• The obvious answer, of course, is that The Dark Knight made a billion dollars and it made a lot of people show some respect for a genre previously derided as kids stuff that took itself too seriously. Culturally, I think it reflects post-9/11 audiences who spent eight years being warned several times a day by the Bush administration that it ain’t safe out there. We’re still processing and decompressing from that, and these kinds of over-the-top movies going “gritty” are a way for us to do that.

    The geek in me feels compelled to point out that, in the very first telling of Batman’s origin, on the night they were murdered, Thomas and Martha Wayne had taken young Bruce to see…The Mark of Zorro. There’s room within the Zorro mythology for a darker take than what we’ve had so far, I think.

    And yet, I’m with you. I have little interest in such a concept as The Dark Fox on paper. I’ll give it a chance to win me over, if only because I’ve always liked the character, but I wish they would instead look to the first Pirates of the Caribbean movie as their template. (Not, of course, that anyone has asked me.)

    • Yes, and The Avengers made $1.5 billion. I guess the argument is it doesn’t get the respect that The Dark Knight does?
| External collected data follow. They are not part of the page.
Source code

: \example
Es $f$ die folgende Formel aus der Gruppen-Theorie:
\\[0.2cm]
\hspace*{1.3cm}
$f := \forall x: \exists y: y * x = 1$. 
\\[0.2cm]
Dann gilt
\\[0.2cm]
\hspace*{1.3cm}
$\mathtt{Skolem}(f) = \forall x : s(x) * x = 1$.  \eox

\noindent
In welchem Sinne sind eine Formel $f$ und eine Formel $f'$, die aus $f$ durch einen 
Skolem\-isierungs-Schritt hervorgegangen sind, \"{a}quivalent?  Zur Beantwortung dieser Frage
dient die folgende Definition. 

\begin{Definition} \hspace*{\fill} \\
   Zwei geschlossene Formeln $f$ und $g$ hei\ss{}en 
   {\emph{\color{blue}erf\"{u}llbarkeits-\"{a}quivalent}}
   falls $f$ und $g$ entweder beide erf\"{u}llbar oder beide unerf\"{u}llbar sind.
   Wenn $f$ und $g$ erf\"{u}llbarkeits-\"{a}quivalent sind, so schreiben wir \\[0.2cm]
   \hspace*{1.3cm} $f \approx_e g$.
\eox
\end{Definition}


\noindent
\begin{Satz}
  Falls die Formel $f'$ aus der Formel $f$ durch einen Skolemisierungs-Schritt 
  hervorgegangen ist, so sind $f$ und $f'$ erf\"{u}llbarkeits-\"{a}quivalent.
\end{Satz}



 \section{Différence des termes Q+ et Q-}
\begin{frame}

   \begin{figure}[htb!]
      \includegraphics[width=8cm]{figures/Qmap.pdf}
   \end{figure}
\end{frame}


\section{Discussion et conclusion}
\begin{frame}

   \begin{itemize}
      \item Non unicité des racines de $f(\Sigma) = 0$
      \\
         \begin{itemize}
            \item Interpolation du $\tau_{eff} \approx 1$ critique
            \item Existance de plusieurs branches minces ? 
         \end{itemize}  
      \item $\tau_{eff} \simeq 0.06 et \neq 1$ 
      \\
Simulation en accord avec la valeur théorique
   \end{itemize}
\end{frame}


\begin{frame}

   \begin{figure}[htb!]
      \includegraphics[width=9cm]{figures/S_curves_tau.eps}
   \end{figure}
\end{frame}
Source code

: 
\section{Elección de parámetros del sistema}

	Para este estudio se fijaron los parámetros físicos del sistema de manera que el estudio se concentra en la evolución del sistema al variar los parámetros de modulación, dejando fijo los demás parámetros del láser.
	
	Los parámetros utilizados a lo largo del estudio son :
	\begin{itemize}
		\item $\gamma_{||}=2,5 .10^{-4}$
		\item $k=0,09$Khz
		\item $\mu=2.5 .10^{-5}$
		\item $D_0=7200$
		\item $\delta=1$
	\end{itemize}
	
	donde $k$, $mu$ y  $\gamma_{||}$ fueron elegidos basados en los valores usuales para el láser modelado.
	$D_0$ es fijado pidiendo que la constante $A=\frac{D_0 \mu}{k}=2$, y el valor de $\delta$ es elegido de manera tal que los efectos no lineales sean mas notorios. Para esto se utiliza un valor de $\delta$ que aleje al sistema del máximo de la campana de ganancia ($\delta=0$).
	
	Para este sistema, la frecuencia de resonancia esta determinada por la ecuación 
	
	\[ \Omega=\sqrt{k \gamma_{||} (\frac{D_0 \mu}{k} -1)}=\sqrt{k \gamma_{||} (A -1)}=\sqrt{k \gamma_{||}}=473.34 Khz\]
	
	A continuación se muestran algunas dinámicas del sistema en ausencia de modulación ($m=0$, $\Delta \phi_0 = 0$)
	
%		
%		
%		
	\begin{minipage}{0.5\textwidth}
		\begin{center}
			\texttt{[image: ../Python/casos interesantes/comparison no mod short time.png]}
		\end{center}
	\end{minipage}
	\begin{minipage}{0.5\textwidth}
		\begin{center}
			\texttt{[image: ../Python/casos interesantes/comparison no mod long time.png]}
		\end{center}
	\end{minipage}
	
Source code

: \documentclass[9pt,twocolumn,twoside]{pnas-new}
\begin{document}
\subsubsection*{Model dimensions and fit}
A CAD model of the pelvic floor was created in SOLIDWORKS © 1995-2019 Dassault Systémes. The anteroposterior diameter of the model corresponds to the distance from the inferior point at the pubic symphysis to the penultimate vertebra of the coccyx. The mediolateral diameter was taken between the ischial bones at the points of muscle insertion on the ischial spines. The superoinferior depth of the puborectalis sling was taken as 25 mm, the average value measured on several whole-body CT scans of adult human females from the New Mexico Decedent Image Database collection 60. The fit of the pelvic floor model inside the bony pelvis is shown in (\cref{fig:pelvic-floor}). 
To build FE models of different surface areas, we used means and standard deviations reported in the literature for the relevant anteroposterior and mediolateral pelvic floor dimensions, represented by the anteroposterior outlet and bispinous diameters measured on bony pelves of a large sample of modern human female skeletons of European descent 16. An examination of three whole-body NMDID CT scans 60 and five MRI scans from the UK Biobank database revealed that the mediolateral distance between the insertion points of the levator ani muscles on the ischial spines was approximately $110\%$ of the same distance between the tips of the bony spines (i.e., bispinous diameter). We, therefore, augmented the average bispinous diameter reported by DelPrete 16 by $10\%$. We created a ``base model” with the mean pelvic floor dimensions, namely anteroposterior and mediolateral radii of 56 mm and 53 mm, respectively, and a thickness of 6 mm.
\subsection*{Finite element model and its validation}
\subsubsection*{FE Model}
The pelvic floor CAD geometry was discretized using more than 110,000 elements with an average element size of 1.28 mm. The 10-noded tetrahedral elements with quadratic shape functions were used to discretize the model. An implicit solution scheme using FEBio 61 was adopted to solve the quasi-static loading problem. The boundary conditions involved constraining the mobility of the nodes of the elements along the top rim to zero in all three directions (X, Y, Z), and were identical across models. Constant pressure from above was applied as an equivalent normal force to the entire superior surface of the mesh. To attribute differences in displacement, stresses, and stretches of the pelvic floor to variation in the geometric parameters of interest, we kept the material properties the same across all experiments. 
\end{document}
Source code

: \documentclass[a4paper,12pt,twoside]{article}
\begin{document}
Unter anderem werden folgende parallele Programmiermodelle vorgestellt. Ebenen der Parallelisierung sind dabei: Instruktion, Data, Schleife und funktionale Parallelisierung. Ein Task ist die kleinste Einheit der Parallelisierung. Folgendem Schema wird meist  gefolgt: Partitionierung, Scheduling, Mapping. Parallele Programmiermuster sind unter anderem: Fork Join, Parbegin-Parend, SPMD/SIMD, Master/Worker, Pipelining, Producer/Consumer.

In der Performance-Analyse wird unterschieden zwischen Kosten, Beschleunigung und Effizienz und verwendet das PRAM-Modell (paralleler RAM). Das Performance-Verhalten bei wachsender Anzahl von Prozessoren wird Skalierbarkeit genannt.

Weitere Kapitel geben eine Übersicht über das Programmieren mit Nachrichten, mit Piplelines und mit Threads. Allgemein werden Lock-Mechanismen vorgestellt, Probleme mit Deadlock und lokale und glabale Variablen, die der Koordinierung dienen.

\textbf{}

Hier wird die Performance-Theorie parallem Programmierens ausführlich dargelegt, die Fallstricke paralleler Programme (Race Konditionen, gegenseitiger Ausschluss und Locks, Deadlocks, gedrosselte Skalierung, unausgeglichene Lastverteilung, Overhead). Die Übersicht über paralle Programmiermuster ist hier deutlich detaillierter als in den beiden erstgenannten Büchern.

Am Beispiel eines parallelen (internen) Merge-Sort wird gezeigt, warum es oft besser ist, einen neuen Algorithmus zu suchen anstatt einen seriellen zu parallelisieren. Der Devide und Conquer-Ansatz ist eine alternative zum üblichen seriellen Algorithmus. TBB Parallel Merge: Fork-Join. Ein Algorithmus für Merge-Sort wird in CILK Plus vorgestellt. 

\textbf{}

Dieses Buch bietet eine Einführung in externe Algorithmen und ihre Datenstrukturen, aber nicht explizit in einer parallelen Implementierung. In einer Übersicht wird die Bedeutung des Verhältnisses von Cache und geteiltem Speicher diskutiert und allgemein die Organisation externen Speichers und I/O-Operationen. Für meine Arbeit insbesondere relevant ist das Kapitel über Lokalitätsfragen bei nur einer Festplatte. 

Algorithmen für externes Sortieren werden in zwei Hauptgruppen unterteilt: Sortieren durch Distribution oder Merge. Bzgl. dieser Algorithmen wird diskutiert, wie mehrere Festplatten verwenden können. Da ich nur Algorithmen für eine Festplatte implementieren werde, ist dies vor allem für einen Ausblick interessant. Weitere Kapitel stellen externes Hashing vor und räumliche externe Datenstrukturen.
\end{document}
Personally, I think The Avengers is way better than The Dark Knight, and it has the added bonus of not starting a trend where every single blockbuster is a mopefest when the character doesn’t deserve it (Batman does, I’m not saying The Dark Knight doesn’t do good things with its tone, but it doesn’t fit 80% of blockbuster stories).

      And yes, the first Pirates movie is another GREAT example. The core of the Zorro mythos is swashbuckling. Why would you want to take that away, especially when there are precious few actual swashbuckling films on the market these days? Seems like that would be a better way to stand out these days.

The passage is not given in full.